# [PROBLEM STATEMENT]
Only the pictures are dropped; the lines of the material that follow are returned exactly.

# [SUPPLIED INFORMATION]
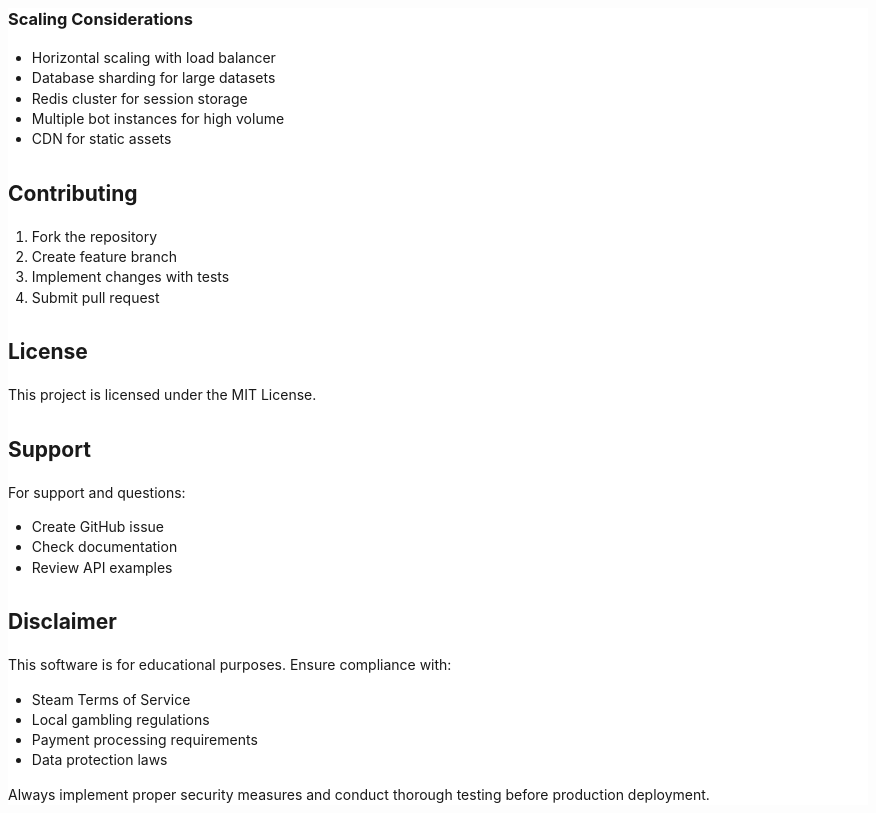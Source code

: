 ### Scaling Considerations
- Horizontal scaling with load balancer
- Database sharding for large datasets
- Redis cluster for session storage
- Multiple bot instances for high volume
- CDN for static assets

## Contributing

1. Fork the repository
2. Create feature branch
3. Implement changes with tests
4. Submit pull request

## License

This project is licensed under the MIT License.

## Support

For support and questions:
- Create GitHub issue
- Check documentation
- Review API examples

## Disclaimer

This software is for educational purposes. Ensure compliance with:
- Steam Terms of Service
- Local gambling regulations
- Payment processing requirements
- Data protection laws

Always implement proper security measures and conduct thorough testing before production deployment.
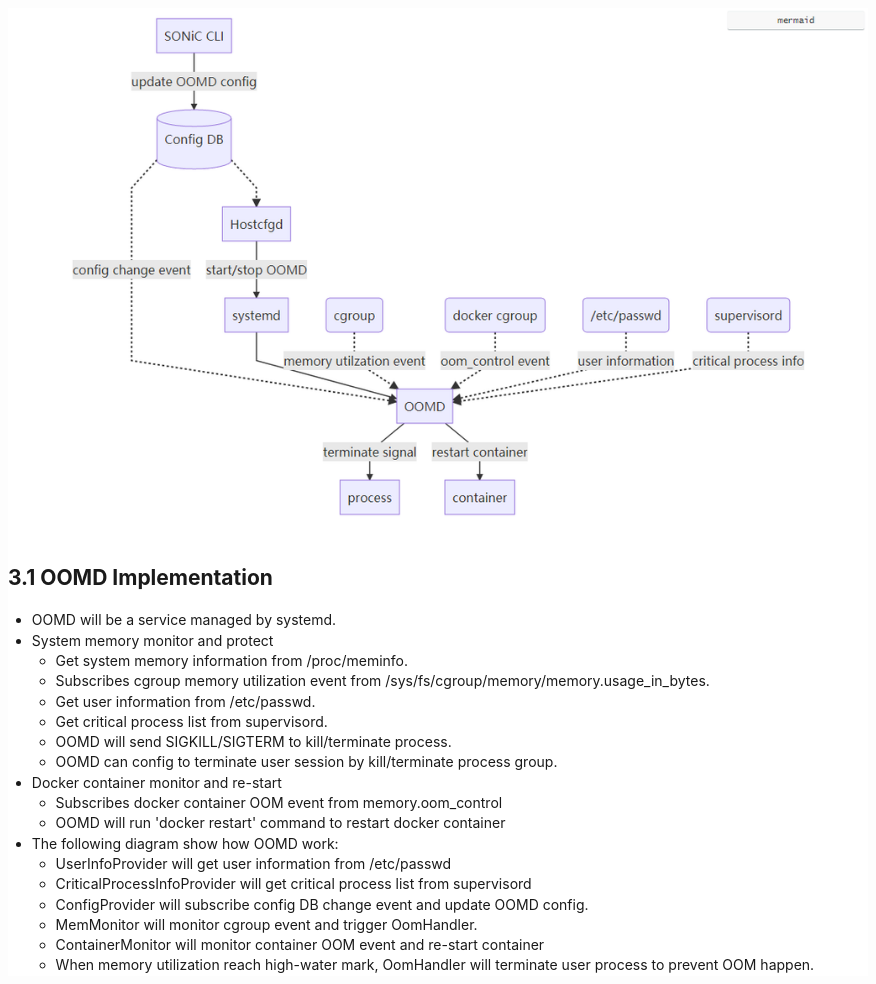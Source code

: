 <img src="./High-level design diagram.PNG"/>

## 3.1 OOMD Implementation
 - OOMD will be a service managed by systemd.
 - System memory monitor and protect
     - Get system memory information from /proc/meminfo.
     - Subscribes cgroup memory utilization event from /sys/fs/cgroup/memory/memory.usage_in_bytes.
     - Get user information from /etc/passwd.
     - Get critical process list from supervisord.
     - OOMD will send SIGKILL/SIGTERM to kill/terminate process.
     - OOMD can config to terminate user session by kill/terminate process group.
 - Docker container monitor and re-start
     - Subscribes docker container OOM event from memory.oom_control
     - OOMD will run 'docker restart' command to restart docker container
 - The following diagram show how OOMD work:
    - UserInfoProvider will get user information from /etc/passwd
    - CriticalProcessInfoProvider will get critical process list from supervisord
    - ConfigProvider will subscribe config DB change event and update OOMD config.
    - MemMonitor will monitor cgroup event and trigger OomHandler.
    - ContainerMonitor will monitor container OOM event and re-start container
    - When memory utilization reach high-water mark, OomHandler will terminate user process to prevent OOM happen.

# [WRITTEN ANSWER]
Source code

: ### Scaling Considerations
- Horizontal scaling with load balancer
- Database sharding for large datasets
- Redis cluster for session storage
- Multiple bot instances for high volume
- CDN for static assets

## Contributing

1. Fork the repository
2. Create feature branch
3. Implement changes with tests
4. Submit pull request

## License

This project is licensed under the MIT License.

## Support

For support and questions:
- Create GitHub issue
- Check documentation
- Review API examples

## Disclaimer

This software is for educational purposes. Ensure compliance with:
- Steam Terms of Service
- Local gambling regulations
- Payment processing requirements
- Data protection laws

Always implement proper security measures and conduct thorough testing before production deployment.
Source code

: <img src="./High-level design diagram.PNG"/>

## 3.1 OOMD Implementation
 - OOMD will be a service managed by systemd.
 - System memory monitor and protect
     - Get system memory information from /proc/meminfo.
     - Subscribes cgroup memory utilization event from /sys/fs/cgroup/memory/memory.usage_in_bytes.
     - Get user information from /etc/passwd.
     - Get critical process list from supervisord.
     - OOMD will send SIGKILL/SIGTERM to kill/terminate process.
     - OOMD can config to terminate user session by kill/terminate process group.
 - Docker container monitor and re-start
     - Subscribes docker container OOM event from memory.oom_control
     - OOMD will run 'docker restart' command to restart docker container
 - The following diagram show how OOMD work:
    - UserInfoProvider will get user information from /etc/passwd
    - CriticalProcessInfoProvider will get critical process list from supervisord
    - ConfigProvider will subscribe config DB change event and update OOMD config.
    - MemMonitor will monitor cgroup event and trigger OomHandler.
    - ContainerMonitor will monitor container OOM event and re-start container
    - When memory utilization reach high-water mark, OomHandler will terminate user process to prevent OOM happen.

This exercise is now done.